Nov 30, 2008, Forgive Your Parents
“Our parents brought us the best way they knew how. Based on the information they had, and the example that was set for them, they ventured forth into the unknown territory known as ‘parenthood.’ To blame them endlessly for a lousy job of parenting is fruitless and destructive.” -- Andrew Matthews
It’s time to forgive your parents and stop blaming them for screwing up your life. You have both the ability and responsibility to make your own life work, regardless of how your parents lived their lives. Just see to it that your children have a better foundation for their lives then you were given for yours.
Nov 29, 2008, Giving and Getting
“There is no established rule that says one person has to do all the giving and everyone else does the getting. Yet some families cripple themselves by appointing a specific person to be the giver, and nothing ever changes.” — Virginia Satir
It is important for children to witness their parents sharing, not only household tasks, but the emotional give-and-take of a healthy relationship as well. Otherwise, they will grow up with distorted ideas about relationships. A good marriage is a relationship in which there is a high degree of mutual the satisfaction. While none of us will ever get all we want or expect from our partner, but we can negotiate in good faith to meet one another’s needs.

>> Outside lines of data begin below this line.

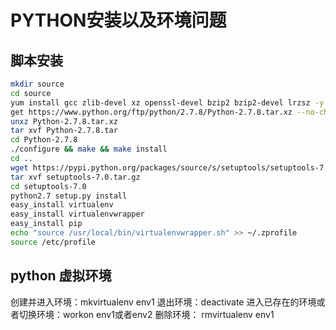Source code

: # PYTHON安装以及环境问题

## 脚本安装
```bash
mkdir source
cd source
yum install gcc zlib-devel xz openssl-devel bzip2 bzip2-devel lrzsz -y
get https://www.python.org/ftp/python/2.7.8/Python-2.7.8.tar.xz --no-check-certificate
unxz Python-2.7.8.tar.xz
tar xvf Python-2.7.8.tar
cd Python-2.7.8
./configure && make && make install
cd ..
wget https://pypi.python.org/packages/source/s/setuptools/setuptools-7.0.tar.gz --no-check-certificate
tar xvf setuptools-7.0.tar.gz
cd setuptools-7.0
python2.7 setup.py install
easy_install virtualenv
easy_install virtualenvwrapper
easy_install pip
echo "source /usr/local/bin/virtualenvwrapper.sh" >> ~/.zprofile
source /etc/profile
```

## python 虚拟环境
创建并进入环境：mkvirtualenv env1
退出环境：deactivate
进入已存在的环境或者切换环境：workon env1或者env2
删除环境： rmvirtualenv env1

Nov 28, 2008, Peace and Power
“Most people want peace without the aloneness of power. And they want the self-confidence of adulthood without having to grow up.” — M. Scott Peck
To become a competent parent takes courage. We must accept our power to shape our children’s lives for good or for ill. We won’t become self-confident by being their chums. Peace and power are two sides of the same coin.

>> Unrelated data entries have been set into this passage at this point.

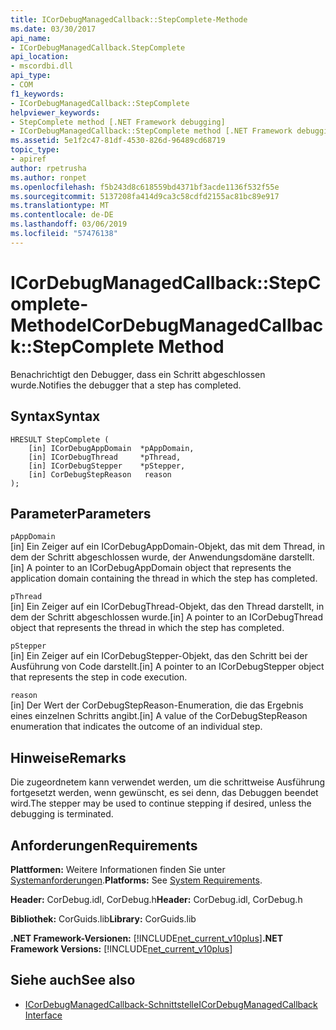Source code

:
 ```yaml
---
title: ICorDebugManagedCallback::StepComplete-Methode
ms.date: 03/30/2017
api_name:
- ICorDebugManagedCallback.StepComplete
api_location:
- mscordbi.dll
api_type:
- COM
f1_keywords:
- ICorDebugManagedCallback::StepComplete
helpviewer_keywords:
- StepComplete method [.NET Framework debugging]
- ICorDebugManagedCallback::StepComplete method [.NET Framework debugging]
ms.assetid: 5e1f2c47-81df-4530-826d-96489cd68719
topic_type:
- apiref
author: rpetrusha
ms.author: ronpet
ms.openlocfilehash: f5b243d8c618559bd4371bf3acde1136f532f55e
ms.sourcegitcommit: 5137208fa414d9ca3c58cdfd2155ac81bc89e917
ms.translationtype: MT
ms.contentlocale: de-DE
ms.lasthandoff: 03/06/2019
ms.locfileid: "57476138"
---
```

# <a name="icordebugmanagedcallbackstepcomplete-method"></a><span data-ttu-id="1c62a-102">ICorDebugManagedCallback::StepComplete-Methode</span><span class="sxs-lookup"><span data-stu-id="1c62a-102">ICorDebugManagedCallback::StepComplete Method</span></span>
<span data-ttu-id="1c62a-103">Benachrichtigt den Debugger, dass ein Schritt abgeschlossen wurde.</span><span class="sxs-lookup"><span data-stu-id="1c62a-103">Notifies the debugger that a step has completed.</span></span>  
  
## <a name="syntax"></a><span data-ttu-id="1c62a-104">Syntax</span><span class="sxs-lookup"><span data-stu-id="1c62a-104">Syntax</span></span>  
  
```  
HRESULT StepComplete (  
    [in] ICorDebugAppDomain  *pAppDomain,  
    [in] ICorDebugThread     *pThread,  
    [in] ICorDebugStepper    *pStepper,  
    [in] CorDebugStepReason   reason  
);  
```  
  
## <a name="parameters"></a><span data-ttu-id="1c62a-105">Parameter</span><span class="sxs-lookup"><span data-stu-id="1c62a-105">Parameters</span></span>  
 `pAppDomain`  
 <span data-ttu-id="1c62a-106">[in] Ein Zeiger auf ein ICorDebugAppDomain-Objekt, das mit dem Thread, in dem der Schritt abgeschlossen wurde, der Anwendungsdomäne darstellt.</span><span class="sxs-lookup"><span data-stu-id="1c62a-106">[in] A pointer to an ICorDebugAppDomain object that represents the application domain containing the thread in which the step has completed.</span></span>  
  
 `pThread`  
 <span data-ttu-id="1c62a-107">[in] Ein Zeiger auf ein ICorDebugThread-Objekt, das den Thread darstellt, in dem der Schritt abgeschlossen wurde.</span><span class="sxs-lookup"><span data-stu-id="1c62a-107">[in] A pointer to an ICorDebugThread object that represents the thread in which the step has completed.</span></span>  
  
 `pStepper`  
 <span data-ttu-id="1c62a-108">[in] Ein Zeiger auf ein ICorDebugStepper-Objekt, das den Schritt bei der Ausführung von Code darstellt.</span><span class="sxs-lookup"><span data-stu-id="1c62a-108">[in] A pointer to an ICorDebugStepper object that represents the step in code execution.</span></span>  
  
 `reason`  
 <span data-ttu-id="1c62a-109">[in] Der Wert der CorDebugStepReason-Enumeration, die das Ergebnis eines einzelnen Schritts angibt.</span><span class="sxs-lookup"><span data-stu-id="1c62a-109">[in] A value of the CorDebugStepReason enumeration that indicates the outcome of an individual step.</span></span>  
  
## <a name="remarks"></a><span data-ttu-id="1c62a-110">Hinweise</span><span class="sxs-lookup"><span data-stu-id="1c62a-110">Remarks</span></span>  
 <span data-ttu-id="1c62a-111">Die zugeordnetem kann verwendet werden, um die schrittweise Ausführung fortgesetzt werden, wenn gewünscht, es sei denn, das Debuggen beendet wird.</span><span class="sxs-lookup"><span data-stu-id="1c62a-111">The stepper may be used to continue stepping if desired, unless the debugging is terminated.</span></span>  
  
## <a name="requirements"></a><span data-ttu-id="1c62a-112">Anforderungen</span><span class="sxs-lookup"><span data-stu-id="1c62a-112">Requirements</span></span>  
 <span data-ttu-id="1c62a-113">**Plattformen:** Weitere Informationen finden Sie unter [Systemanforderungen](../../../../docs/framework/get-started/system-requirements.md).</span><span class="sxs-lookup"><span data-stu-id="1c62a-113">**Platforms:** See [System Requirements](../../../../docs/framework/get-started/system-requirements.md).</span></span>  
  
 <span data-ttu-id="1c62a-114">**Header:** CorDebug.idl, CorDebug.h</span><span class="sxs-lookup"><span data-stu-id="1c62a-114">**Header:** CorDebug.idl, CorDebug.h</span></span>  
  
 <span data-ttu-id="1c62a-115">**Bibliothek:** CorGuids.lib</span><span class="sxs-lookup"><span data-stu-id="1c62a-115">**Library:** CorGuids.lib</span></span>  
  
 <span data-ttu-id="1c62a-116">**.NET Framework-Versionen:** [!INCLUDE[net_current_v10plus](../../../../includes/net-current-v10plus-md.md)]</span><span class="sxs-lookup"><span data-stu-id="1c62a-116">**.NET Framework Versions:** [!INCLUDE[net_current_v10plus](../../../../includes/net-current-v10plus-md.md)]</span></span>  
  
## <a name="see-also"></a><span data-ttu-id="1c62a-117">Siehe auch</span><span class="sxs-lookup"><span data-stu-id="1c62a-117">See also</span></span>
- [<span data-ttu-id="1c62a-118">ICorDebugManagedCallback-Schnittstelle</span><span class="sxs-lookup"><span data-stu-id="1c62a-118">ICorDebugManagedCallback Interface</span></span>](../../../../docs/framework/unmanaged-api/debugging/icordebugmanagedcallback-interface.md)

Nov 27, 2008, Perfection is a Mistake
“You are your worst enemy when you want to be perfect. You become fearful of making a mistake, so you don’t assert yourself; therefore you cannot achieve happiness in life. You cannot gain friendship that way or in any negative way where you symbolically walk around on your knees trying to get attention by trying to please everybody.” -- Maxwell Maltz
While we want our children to behave properly, it is an unnecessary burden, and even harmful, to expect them to be perfect. As parents, we must learn the means of correcting children’s behavior without implying that we expect them to be perfect. Far too many children from perfectionistic families grow up believing they can never please their parents, that they are never good enough, or that they are never truly loved.
Nov 26, 2008, Look at One Another in the Present
“What is so important to remember is to look at one another in the present, in the here and now. Eyes clouded with regret for the past or fear for the future limit your vision and offer little chance for growth or change.” -- Virginia Satir
All too often parents worry so much about their child’s future that they are not connected with them in the here and now. It’s important to live in the present with children. The past is over and gone and the future has not yet come. Make a point to cherish the present moment with your children because it is at the only time you have with them.